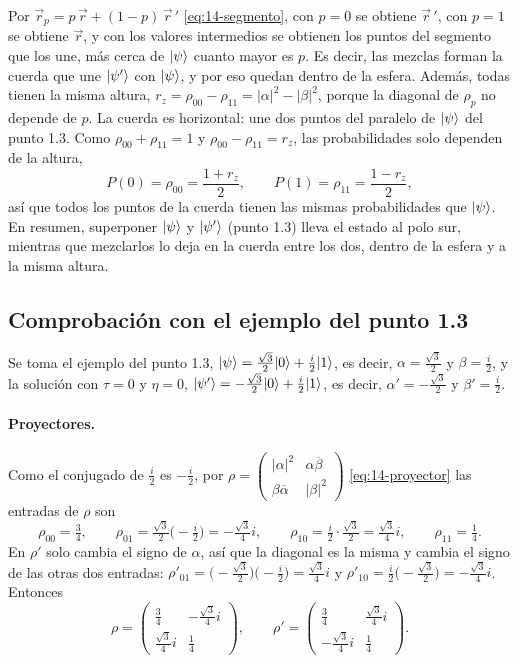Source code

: Por $\vec r_p=p\,\vec r+(1-p)\,\vec r\,'$ \eqref{eq:14-segmento}, con $p=0$ se obtiene
$\vec r\,'$, con $p=1$ se obtiene $\vec r$, y con los valores intermedios se obtienen los puntos
del segmento que los une, más cerca de $\ket\psi$ cuanto mayor es $p$. Es decir, las mezclas
forman la cuerda que une $\ket{\psi'}$ con $\ket\psi$, y por eso quedan dentro de la esfera.
Además, todas tienen la misma altura, $r_z=\rho_{00}-\rho_{11}=|\alpha|^2-|\beta|^2$, porque la
diagonal de $\rho_p$ no depende de $p$. La cuerda es horizontal: une dos puntos del paralelo de
$\ket\psi$ del punto 1.3. Como $\rho_{00}+\rho_{11}=1$ y $\rho_{00}-\rho_{11}=r_z$, las
probabilidades solo dependen de la altura,
\[
  P(0)=\rho_{00}=\frac{1+r_z}{2},\qquad P(1)=\rho_{11}=\frac{1-r_z}{2},
\]
así que todos los puntos de la cuerda tienen las mismas probabilidades que $\ket\psi$. En resumen,
superponer $\ket\psi$ y $\ket{\psi'}$ (punto 1.3) lleva el estado al polo sur, mientras que
mezclarlos lo deja en la cuerda entre los dos, dentro de la esfera y a la misma altura.

\subsection*{Comprobación con el ejemplo del punto 1.3}

Se toma el ejemplo del punto 1.3, $\ket\psi=\frac{\sqrt3}{2}\ket0+\frac{i}{2}\ket1$, es decir,
$\alpha=\frac{\sqrt3}{2}$ y $\beta=\frac{i}{2}$, y la solución con $\tau=0$ y $\eta=0$,
$\ket{\psi'}=-\frac{\sqrt3}{2}\ket0+\frac{i}{2}\ket1$, es decir, $\alpha'=-\frac{\sqrt3}{2}$ y
$\beta'=\frac{i}{2}$.

\paragraph{Proyectores.} Como el conjugado de $\frac{i}{2}$ es $-\frac{i}{2}$, por
$\rho=\begin{pmatrix}|\alpha|^2 & \alpha\overline\beta\\ \beta\overline\alpha & |\beta|^2\end{pmatrix}$ \eqref{eq:14-proyector} las entradas de $\rho$ son
\[
  \rho_{00}=\tfrac34,\qquad
  \rho_{01}=\tfrac{\sqrt3}{2}\bigl(-\tfrac{i}{2}\bigr)=-\tfrac{\sqrt3}{4}i,\qquad
  \rho_{10}=\tfrac{i}{2}\cdot\tfrac{\sqrt3}{2}=\tfrac{\sqrt3}{4}i,\qquad
  \rho_{11}=\tfrac14 .
\]
En $\rho'$ solo cambia el signo de $\alpha$, así que la diagonal es la misma y cambia el signo de
las otras dos entradas: $\rho'_{01}=\bigl(-\tfrac{\sqrt3}{2}\bigr)\bigl(-\tfrac{i}{2}\bigr)=\tfrac{\sqrt3}{4}i$ y
$\rho'_{10}=\tfrac{i}{2}\bigl(-\tfrac{\sqrt3}{2}\bigr)=-\tfrac{\sqrt3}{4}i$. Entonces
\[
  \rho=\begin{pmatrix}\frac34 & -\frac{\sqrt3}{4}i\\[3pt] \frac{\sqrt3}{4}i & \frac14\end{pmatrix},
  \qquad
  \rho'=\begin{pmatrix}\frac34 & \frac{\sqrt3}{4}i\\[3pt] -\frac{\sqrt3}{4}i & \frac14\end{pmatrix}.
\]

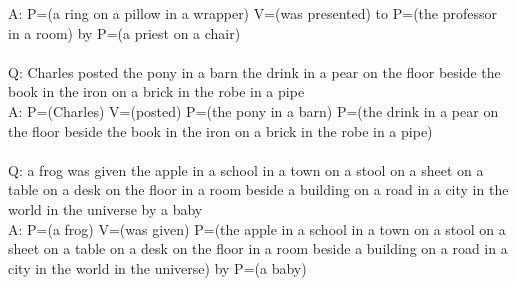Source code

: \documentclass{article} \usepackage{iclr2022_conference,times}
\begin{document}
{A: P=(a ring on a pillow in a wrapper) V=(was presented) to P=(the professor in a room) by P=(a priest on a chair) \\
 \\
Q: Charles posted the pony in a barn the drink in a pear on the floor beside the book in the iron on a brick in the robe in a pipe \\
A: P=(Charles) V=(posted) P=(the pony in a barn) P=(the drink in a pear on the floor beside the book in the iron on a brick in the robe in a pipe) \\
 \\
Q: a frog was given the apple in a school in a town on a stool on a sheet on a table on a desk on the floor in a room beside a building on a road in a city in the world in the universe by a baby \\
A: P=(a frog) V=(was given) P=(the apple in a school in a town on a stool on a sheet on a table on a desk on the floor in a room beside a building on a road in a city in the world in the universe) by P=(a baby)
}
\end{document}
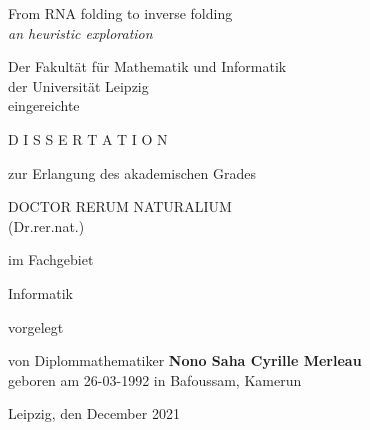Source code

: \thispagestyle{empty}
{\Large
\begin{center}
	From RNA folding to  inverse folding\\
	\textit{an heuristic exploration}
\end{center}}
\vspace*{0.7cm}
\begin{center}
Der Fakult\"at f\"ur Mathematik und Informatik\\
der Universit\"at Leipzig\\
eingereichte
\end{center}
\vspace*{0.7cm}
\begin{center}
D I S S E R T A T I O N
\end{center}
\vspace*{0.7cm}
\begin{center}
zur Erlangung des akademischen Grades
\end{center}

\begin{center}
DOCTOR RERUM NATURALIUM\\
(Dr.rer.nat.)
\end{center}
\vspace*{0.5cm}
\begin{center}
im Fachgebiet 
\end{center}
\begin{center}
Informatik
\end{center}
\begin{center}
vorgelegt 
\end{center}
\vspace*{0.7cm}
\begin{center}
von Diplommathematiker \textbf{Nono Saha Cyrille Merleau}\\
geboren am 26-03-1992 \hspace{0em} in Bafoussam, Kamerun
\end{center}
\vspace{1cm}

\begin{center}
Leipzig, den {December 2021}
\end{center}


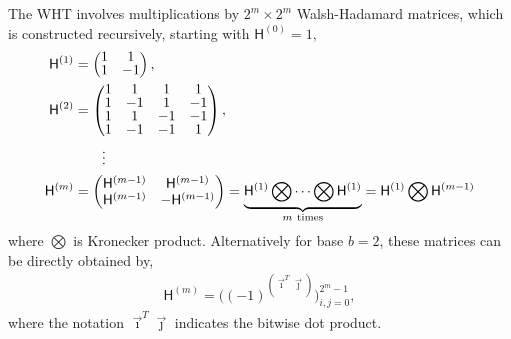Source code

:\documentclass{iitthesis}          %
\newcommand{\mH}{\mathsf{H}}
\begin{document}
The WHT involves multiplications by $2^m \times 2^m$ Walsh-Hadamard matrices, which is constructed recursively, starting with $\mH^{(0)} = 1$,
\begin{align}
\nonumber
\arraycolsep=1.4pt\def\arraystretch{0.9}
\mH^{(1)} &=
\begin{pmatrix}
1 & 1 \\ 1 & -1
\end{pmatrix}, \\
\nonumber
\mH^{(2)} &= 
\begin{pmatrix}
1 & 1 & 1 & 1 \\ 
1 & -1 & 1 & -1 \\
1 & 1 & -1 & -1 \\ 
1 & -1 & -1 & 1 \\
\end{pmatrix}, \\
\nonumber
& \qquad \vdots
\\
\label{eqn:hadamard_matrix}
\mH^{(m)} &= 
\begin{pmatrix}
\mH^{(m-1)} & \mH^{(m-1)} \\ \mH^{(m-1)} & -\mH^{(m-1)}
\end{pmatrix} 
= \underbrace{\mH^{(1)} \bigotimes \cdots \bigotimes \mH^{(1)}}_{m \ \text{times}} 
= \mH^{(1)} \bigotimes \mH^{(m-1)}
\end{align}
where $\bigotimes$ is Kronecker product. Alternatively for base $b=2$, these matrices can be  directly obtained by,
\begin{align*}
\mH^{(m)} %
= \bigg((-1)^{(\vec{\imath}^T \vec{\jmath})} \bigg)_{i,j=0}^{2^m-1},
\end{align*}
where the notation $\vec{\imath}^T \vec{\jmath}$ indicates the bitwise dot product. 

\end{document}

- - -

What the task requires: Keep the pictures out and print all the records exactly as they are.

Answer to the problem:
Source code

: Por $\vec r_p=p\,\vec r+(1-p)\,\vec r\,'$ \eqref{eq:14-segmento}, con $p=0$ se obtiene
$\vec r\,'$, con $p=1$ se obtiene $\vec r$, y con los valores intermedios se obtienen los puntos
del segmento que los une, más cerca de $\ket\psi$ cuanto mayor es $p$. Es decir, las mezclas
forman la cuerda que une $\ket{\psi'}$ con $\ket\psi$, y por eso quedan dentro de la esfera.
Además, todas tienen la misma altura, $r_z=\rho_{00}-\rho_{11}=|\alpha|^2-|\beta|^2$, porque la
diagonal de $\rho_p$ no depende de $p$. La cuerda es horizontal: une dos puntos del paralelo de
$\ket\psi$ del punto 1.3. Como $\rho_{00}+\rho_{11}=1$ y $\rho_{00}-\rho_{11}=r_z$, las
probabilidades solo dependen de la altura,
\[
  P(0)=\rho_{00}=\frac{1+r_z}{2},\qquad P(1)=\rho_{11}=\frac{1-r_z}{2},
\]
así que todos los puntos de la cuerda tienen las mismas probabilidades que $\ket\psi$. En resumen,
superponer $\ket\psi$ y $\ket{\psi'}$ (punto 1.3) lleva el estado al polo sur, mientras que
mezclarlos lo deja en la cuerda entre los dos, dentro de la esfera y a la misma altura.

\subsection*{Comprobación con el ejemplo del punto 1.3}

Se toma el ejemplo del punto 1.3, $\ket\psi=\frac{\sqrt3}{2}\ket0+\frac{i}{2}\ket1$, es decir,
$\alpha=\frac{\sqrt3}{2}$ y $\beta=\frac{i}{2}$, y la solución con $\tau=0$ y $\eta=0$,
$\ket{\psi'}=-\frac{\sqrt3}{2}\ket0+\frac{i}{2}\ket1$, es decir, $\alpha'=-\frac{\sqrt3}{2}$ y
$\beta'=\frac{i}{2}$.

\paragraph{Proyectores.} Como el conjugado de $\frac{i}{2}$ es $-\frac{i}{2}$, por
$\rho=\begin{pmatrix}|\alpha|^2 & \alpha\overline\beta\\ \beta\overline\alpha & |\beta|^2\end{pmatrix}$ \eqref{eq:14-proyector} las entradas de $\rho$ son
\[
  \rho_{00}=\tfrac34,\qquad
  \rho_{01}=\tfrac{\sqrt3}{2}\bigl(-\tfrac{i}{2}\bigr)=-\tfrac{\sqrt3}{4}i,\qquad
  \rho_{10}=\tfrac{i}{2}\cdot\tfrac{\sqrt3}{2}=\tfrac{\sqrt3}{4}i,\qquad
  \rho_{11}=\tfrac14 .
\]
En $\rho'$ solo cambia el signo de $\alpha$, así que la diagonal es la misma y cambia el signo de
las otras dos entradas: $\rho'_{01}=\bigl(-\tfrac{\sqrt3}{2}\bigr)\bigl(-\tfrac{i}{2}\bigr)=\tfrac{\sqrt3}{4}i$ y
$\rho'_{10}=\tfrac{i}{2}\bigl(-\tfrac{\sqrt3}{2}\bigr)=-\tfrac{\sqrt3}{4}i$. Entonces
\[
  \rho=\begin{pmatrix}\frac34 & -\frac{\sqrt3}{4}i\\[3pt] \frac{\sqrt3}{4}i & \frac14\end{pmatrix},
  \qquad
  \rho'=\begin{pmatrix}\frac34 & \frac{\sqrt3}{4}i\\[3pt] -\frac{\sqrt3}{4}i & \frac14\end{pmatrix}.
\]

Source code

: \documentclass{article} \usepackage{iclr2022_conference,times}
\begin{document}
{A: P=(a ring on a pillow in a wrapper) V=(was presented) to P=(the professor in a room) by P=(a priest on a chair) \\
 \\
Q: Charles posted the pony in a barn the drink in a pear on the floor beside the book in the iron on a brick in the robe in a pipe \\
A: P=(Charles) V=(posted) P=(the pony in a barn) P=(the drink in a pear on the floor beside the book in the iron on a brick in the robe in a pipe) \\
 \\
Q: a frog was given the apple in a school in a town on a stool on a sheet on a table on a desk on the floor in a room beside a building on a road in a city in the world in the universe by a baby \\
A: P=(a frog) V=(was given) P=(the apple in a school in a town on a stool on a sheet on a table on a desk on the floor in a room beside a building on a road in a city in the world in the universe) by P=(a baby)
}
\end{document}
Source code

: \thispagestyle{empty}
{\Large
\begin{center}
	From RNA folding to  inverse folding\\
	\textit{an heuristic exploration}
\end{center}}
\vspace*{0.7cm}
\begin{center}
Der Fakult\"at f\"ur Mathematik und Informatik\\
der Universit\"at Leipzig\\
eingereichte
\end{center}
\vspace*{0.7cm}
\begin{center}
D I S S E R T A T I O N
\end{center}
\vspace*{0.7cm}
\begin{center}
zur Erlangung des akademischen Grades
\end{center}

\begin{center}
DOCTOR RERUM NATURALIUM\\
(Dr.rer.nat.)
\end{center}
\vspace*{0.5cm}
\begin{center}
im Fachgebiet 
\end{center}
\begin{center}
Informatik
\end{center}
\begin{center}
vorgelegt 
\end{center}
\vspace*{0.7cm}
\begin{center}
von Diplommathematiker \textbf{Nono Saha Cyrille Merleau}\\
geboren am 26-03-1992 \hspace{0em} in Bafoussam, Kamerun
\end{center}
\vspace{1cm}

\begin{center}
Leipzig, den {December 2021}
\end{center}


Source code

:\documentclass{iitthesis}          %
\newcommand{\mH}{\mathsf{H}}
\begin{document}
The WHT involves multiplications by $2^m \times 2^m$ Walsh-Hadamard matrices, which is constructed recursively, starting with $\mH^{(0)} = 1$,
\begin{align}
\nonumber
\arraycolsep=1.4pt\def\arraystretch{0.9}
\mH^{(1)} &=
\begin{pmatrix}
1 & 1 \\ 1 & -1
\end{pmatrix}, \\
\nonumber
\mH^{(2)} &= 
\begin{pmatrix}
1 & 1 & 1 & 1 \\ 
1 & -1 & 1 & -1 \\
1 & 1 & -1 & -1 \\ 
1 & -1 & -1 & 1 \\
\end{pmatrix}, \\
\nonumber
& \qquad \vdots
\\
\label{eqn:hadamard_matrix}
\mH^{(m)} &= 
\begin{pmatrix}
\mH^{(m-1)} & \mH^{(m-1)} \\ \mH^{(m-1)} & -\mH^{(m-1)}
\end{pmatrix} 
= \underbrace{\mH^{(1)} \bigotimes \cdots \bigotimes \mH^{(1)}}_{m \ \text{times}} 
= \mH^{(1)} \bigotimes \mH^{(m-1)}
\end{align}
where $\bigotimes$ is Kronecker product. Alternatively for base $b=2$, these matrices can be  directly obtained by,
\begin{align*}
\mH^{(m)} %
= \bigg((-1)^{(\vec{\imath}^T \vec{\jmath})} \bigg)_{i,j=0}^{2^m-1},
\end{align*}
where the notation $\vec{\imath}^T \vec{\jmath}$ indicates the bitwise dot product. 

\end{document}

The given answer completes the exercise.